* [EXERCISE BRIEF]:
The records follow. Filter them to the lines that hold "Vitis".

(Stored data)
= = = =
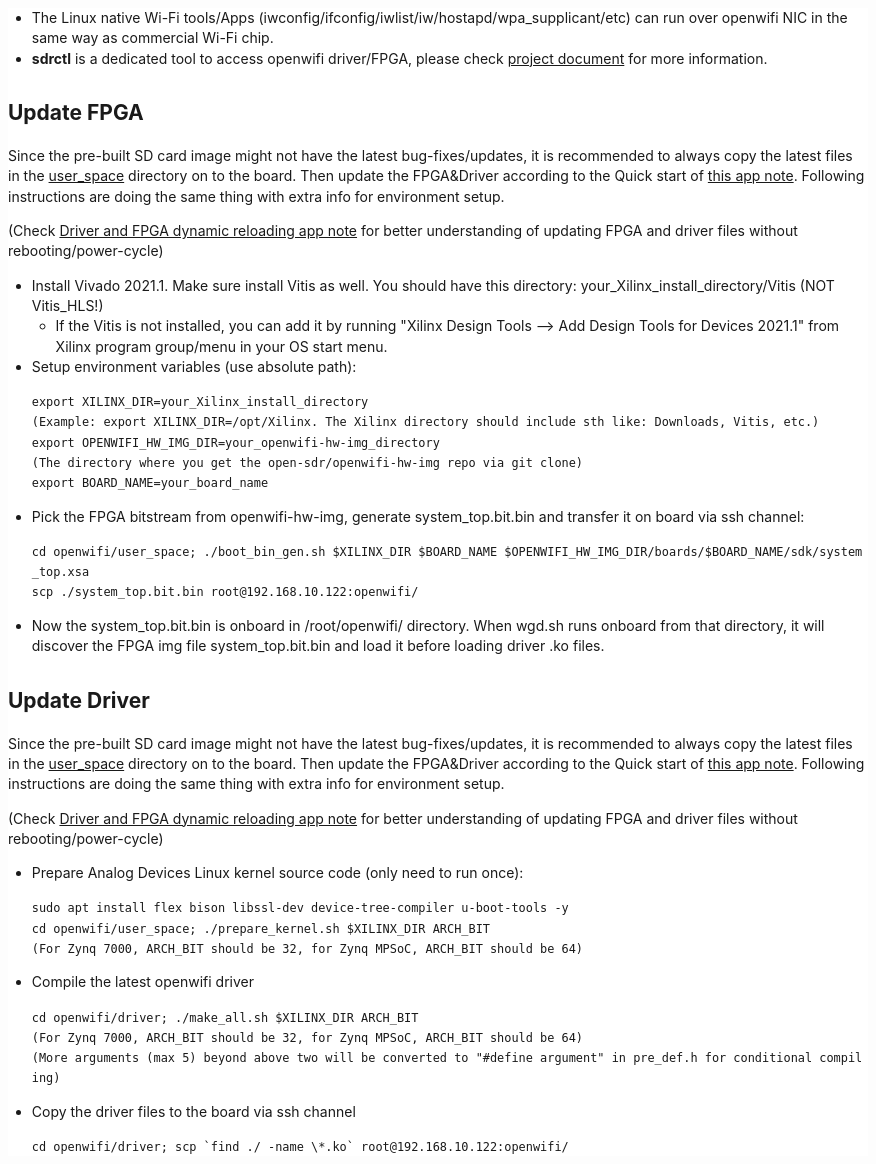 - The Linux native Wi-Fi tools/Apps (iwconfig/ifconfig/iwlist/iw/hostapd/wpa_supplicant/etc) can run over openwifi NIC in the same way as commercial Wi-Fi chip. 
- **sdrctl** is a dedicated tool to access openwifi driver/FPGA, please check [project document](./doc/README.md) for more information. 

## Update FPGA

Since the pre-built SD card image might not have the latest bug-fixes/updates, it is recommended to always copy the latest files in the [user_space](./user_space) directory on to the board. Then update the FPGA&Driver according to the Quick start of [this app note](doc/app_notes/radar-self-csi.md#quick-start). Following instructions are doing the same thing with extra info for environment setup.

(Check [Driver and FPGA dynamic reloading app note](./doc/app_notes/drv_fpga_dynamic_loading.md) for better understanding of updating FPGA and driver files without rebooting/power-cycle)

- Install Vivado 2021.1. Make sure install Vitis as well. You should have this directory: your_Xilinx_install_directory/Vitis (NOT Vitis_HLS!)
  - If the Vitis is not installed, you can add it by running "Xilinx Design Tools --> Add Design Tools for Devices 2021.1" from Xilinx program group/menu in your OS start menu.
- Setup environment variables (use absolute path):
  ```
  export XILINX_DIR=your_Xilinx_install_directory
  (Example: export XILINX_DIR=/opt/Xilinx. The Xilinx directory should include sth like: Downloads, Vitis, etc.)
  export OPENWIFI_HW_IMG_DIR=your_openwifi-hw-img_directory
  (The directory where you get the open-sdr/openwifi-hw-img repo via git clone)
  export BOARD_NAME=your_board_name
  ```
- Pick the FPGA bitstream from openwifi-hw-img, generate system_top.bit.bin and transfer it on board via ssh channel:
  ```
  cd openwifi/user_space; ./boot_bin_gen.sh $XILINX_DIR $BOARD_NAME $OPENWIFI_HW_IMG_DIR/boards/$BOARD_NAME/sdk/system_top.xsa
  scp ./system_top.bit.bin root@192.168.10.122:openwifi/
  ```
- Now the system_top.bit.bin is onboard in /root/openwifi/ directory. When wgd.sh runs onboard from that directory, it will discover the FPGA img file system_top.bit.bin and load it before loading driver .ko files.

## Update Driver

Since the pre-built SD card image might not have the latest bug-fixes/updates, it is recommended to always copy the latest files in the [user_space](./user_space) directory on to the board. Then update the FPGA&Driver according to the Quick start of [this app note](doc/app_notes/radar-self-csi.md#quick-start). Following instructions are doing the same thing with extra info for environment setup.

(Check [Driver and FPGA dynamic reloading app note](./doc/app_notes/drv_fpga_dynamic_loading.md) for better understanding of updating FPGA and driver files without rebooting/power-cycle)

- Prepare Analog Devices Linux kernel source code (only need to run once):
  ```
  sudo apt install flex bison libssl-dev device-tree-compiler u-boot-tools -y
  cd openwifi/user_space; ./prepare_kernel.sh $XILINX_DIR ARCH_BIT
  (For Zynq 7000, ARCH_BIT should be 32, for Zynq MPSoC, ARCH_BIT should be 64)
  ```
- Compile the latest openwifi driver
  ```
  cd openwifi/driver; ./make_all.sh $XILINX_DIR ARCH_BIT
  (For Zynq 7000, ARCH_BIT should be 32, for Zynq MPSoC, ARCH_BIT should be 64)
  (More arguments (max 5) beyond above two will be converted to "#define argument" in pre_def.h for conditional compiling)
  ```
- Copy the driver files to the board via ssh channel
  ```
  cd openwifi/driver; scp `find ./ -name \*.ko` root@192.168.10.122:openwifi/
  ```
= = = =
* [FINAL ANSWER]:
- Install Vivado 2021.1. Make sure install Vitis as well. You should have this directory: your_Xilinx_install_directory/Vitis (NOT Vitis_HLS!)
  - If the Vitis is not installed, you can add it by running "Xilinx Design Tools --> Add Design Tools for Devices 2021.1" from Xilinx program group/menu in your OS start menu.
  (Example: export XILINX_DIR=/opt/Xilinx. The Xilinx directory should include sth like: Downloads, Vitis, etc.)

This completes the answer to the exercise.